Look through the entries and count each line that includes the string "alta". Reply with the number alone.
- - - - - - -
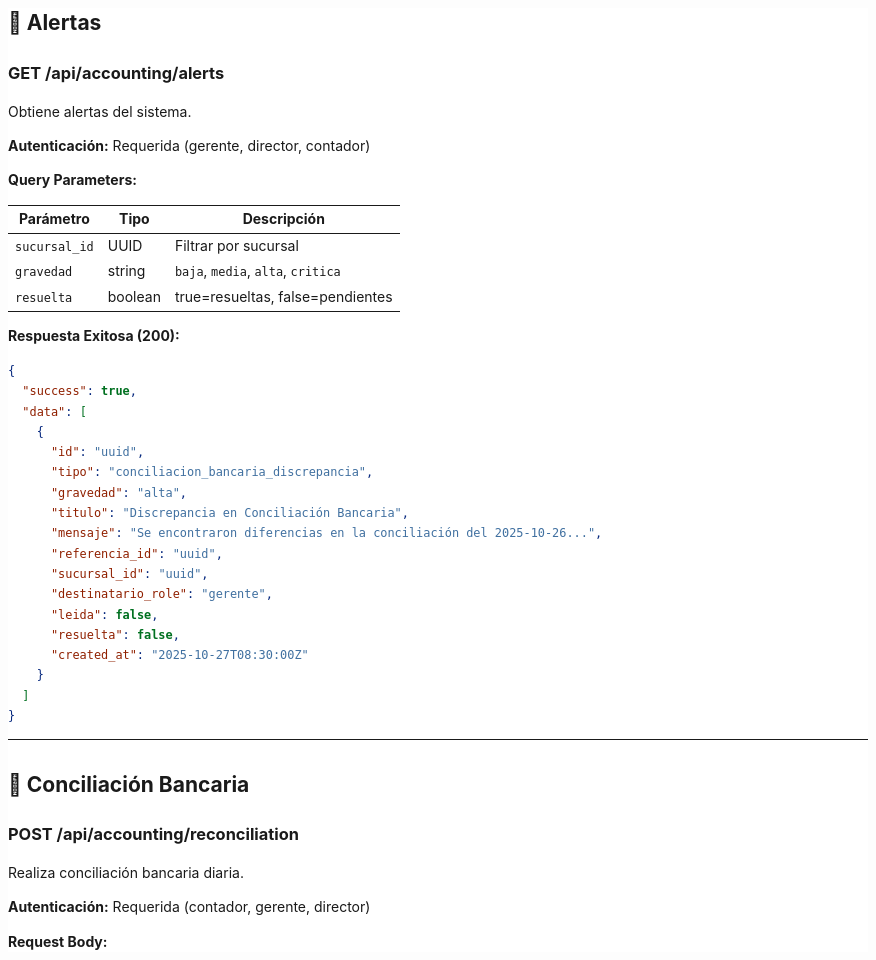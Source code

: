 
## 🚨 Alertas

### GET /api/accounting/alerts

Obtiene alertas del sistema.

**Autenticación:** Requerida (gerente, director, contador)

**Query Parameters:**

| Parámetro | Tipo | Descripción |
|-----------|------|-------------|
| `sucursal_id` | UUID | Filtrar por sucursal |
| `gravedad` | string | `baja`, `media`, `alta`, `critica` |
| `resuelta` | boolean | true=resueltas, false=pendientes |

**Respuesta Exitosa (200):**

```json
{
  "success": true,
  "data": [
    {
      "id": "uuid",
      "tipo": "conciliacion_bancaria_discrepancia",
      "gravedad": "alta",
      "titulo": "Discrepancia en Conciliación Bancaria",
      "mensaje": "Se encontraron diferencias en la conciliación del 2025-10-26...",
      "referencia_id": "uuid",
      "sucursal_id": "uuid",
      "destinatario_role": "gerente",
      "leida": false,
      "resuelta": false,
      "created_at": "2025-10-27T08:30:00Z"
    }
  ]
}
```

---

## 🔄 Conciliación Bancaria

### POST /api/accounting/reconciliation

Realiza conciliación bancaria diaria.

**Autenticación:** Requerida (contador, gerente, director)

**Request Body:**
- - - - - - -
Task answer:
2